🇺🇦🇷🇺 Escalation russo-ucraina
L’8 aprile il presidente dell’Ucraina Volodymyr Zelensky si è recato nell’Est del paese, flagellato da una guerra strisciante che dura ormai da sette anni (6 aprile 2014) e che ha causato circa 14 mila morti. “La visita ha luogo in zone dove l’armistizio è stato infranto svariate volte negli ultimi giorni e ha come obiettivo rinvigorire lo spirito di lotta”, recita il comunicato della presidenza. Di tutta risposta, si è assistito nella sola giornata di giovedì a ben 15 violazioni del cessate-il-fuoco a opera dei separatisti filorussi. Da inizio anno si registrano 25 morti tra le file dell’Esercito di Kiev – segno di una ripresa delle tensioni tra Russia e Stati Uniti dopo il distaccato quadriennio trumpiano.

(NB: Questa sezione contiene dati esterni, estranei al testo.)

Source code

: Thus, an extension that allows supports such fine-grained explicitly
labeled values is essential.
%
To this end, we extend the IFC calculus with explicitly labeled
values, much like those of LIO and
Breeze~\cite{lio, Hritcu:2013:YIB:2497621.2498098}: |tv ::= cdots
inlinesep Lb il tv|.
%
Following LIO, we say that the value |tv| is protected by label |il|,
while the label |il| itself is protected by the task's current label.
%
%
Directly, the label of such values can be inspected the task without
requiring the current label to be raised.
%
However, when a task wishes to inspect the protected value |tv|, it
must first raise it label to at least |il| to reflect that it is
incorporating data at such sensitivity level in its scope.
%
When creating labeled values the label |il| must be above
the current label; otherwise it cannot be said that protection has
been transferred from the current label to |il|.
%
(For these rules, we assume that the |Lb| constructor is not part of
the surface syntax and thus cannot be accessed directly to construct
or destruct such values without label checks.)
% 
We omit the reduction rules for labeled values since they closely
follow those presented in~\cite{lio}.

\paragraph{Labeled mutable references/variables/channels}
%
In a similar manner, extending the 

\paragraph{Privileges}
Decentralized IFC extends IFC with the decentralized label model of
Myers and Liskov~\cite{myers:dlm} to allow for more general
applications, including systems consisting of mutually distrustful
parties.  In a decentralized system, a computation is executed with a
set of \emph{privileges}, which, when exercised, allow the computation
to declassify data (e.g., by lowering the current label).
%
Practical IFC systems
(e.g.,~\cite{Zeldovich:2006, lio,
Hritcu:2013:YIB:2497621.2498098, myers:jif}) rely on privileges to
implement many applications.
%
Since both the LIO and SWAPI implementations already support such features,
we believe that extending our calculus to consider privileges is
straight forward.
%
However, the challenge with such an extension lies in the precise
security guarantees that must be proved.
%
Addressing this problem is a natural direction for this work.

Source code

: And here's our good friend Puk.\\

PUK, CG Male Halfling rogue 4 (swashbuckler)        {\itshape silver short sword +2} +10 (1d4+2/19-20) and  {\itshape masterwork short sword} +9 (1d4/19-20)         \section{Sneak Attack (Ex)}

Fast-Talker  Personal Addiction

L’amministrazione Biden pare intenzionata, almeno sul piano verbale, a non fare concessioni a Mosca. La guerra per procura tra le due grandi potenze deve continuare e soprattutto non deve essere dimenticata. Lo scopo è ricompattare i paesi alleati, azzerando i molti distinguo delle cancellerie occidentali. A tal fine il segretario alla Difesa statunitense Lloyd Austin visiterà nei prossimi giorni Israele, Germania, Regno Unito e la sede Nato di Bruxelles per spronare i governi alleati a serrare i ranghi, quantomeno in termini diplomatici.
Tuttavia questo approccio alimenta la diffidenza di Mosca, consapevole della consistente presenza alla Casa Bianca di funzionari attivi durante le fasi iniziali della crisi di Jevromaidan nel 2014. E l’insistita richiesta di Zelensky di un ingresso repentino dell’Ucraina nella Nato puzza di bruciato fin nelle stanze moscovite. La mossa del capo di Stato ucraino è principalmente dissuasiva nei confronti del Cremlino, ma rischia di provocare un’azione preventiva e risoluta di Mosca. Il vicepremier russo Dmitrij Kozak – sagace consigliere del presidente Vladimir Putin – non esclude un intervento diretto delle Forze armate russe nel Donbas per “evitare una seconda Srebrenica”. La legittimità dell’intervento sarebbe riconducibile alla Costituzione della Federazione, che impone la protezione dei cittadini russi anche se residenti all’estero. L’ingente concentrazione di truppe in Crimea e lungo i confini orientali dell’Ucraina costituisce al contempo un avvertimento a Kiev e una base di pronto intervento, qualora la situazione degenerasse. La capillarità delle 4.048 esercitazioni militari programmate ad aprile su tutto il territorio della Federazione è invece un messaggio rivolto all’assertiva Washington. Il comando delle Forze armate statunitensi in Europa ha innalzato al massimo il livello d’allerta.
La Sbu (intelligence ucraina) dà per imminente l’occupazione russa. A concretizzare tale scenario potrebbe essere l’impiego dei famigerati droni turchi Bayraktar Tb2 – già nella disponibilità di Kiev – contro le repubbliche separatiste di Luhans’k e Donec’k, magari colpendo involontariamente dei civili. La Casa Bianca potrebbe non sollevare obiezioni all’utilizzo di queste formidabili armi in Ucraina orientale, poiché in un colpo solo sarebbe impedita la normalizzazione dei rapporti tra i due paesi slavi (Russia e Ucraina) e logorata la relazione tra le due potenze eurasiatiche (Russia e Turchia).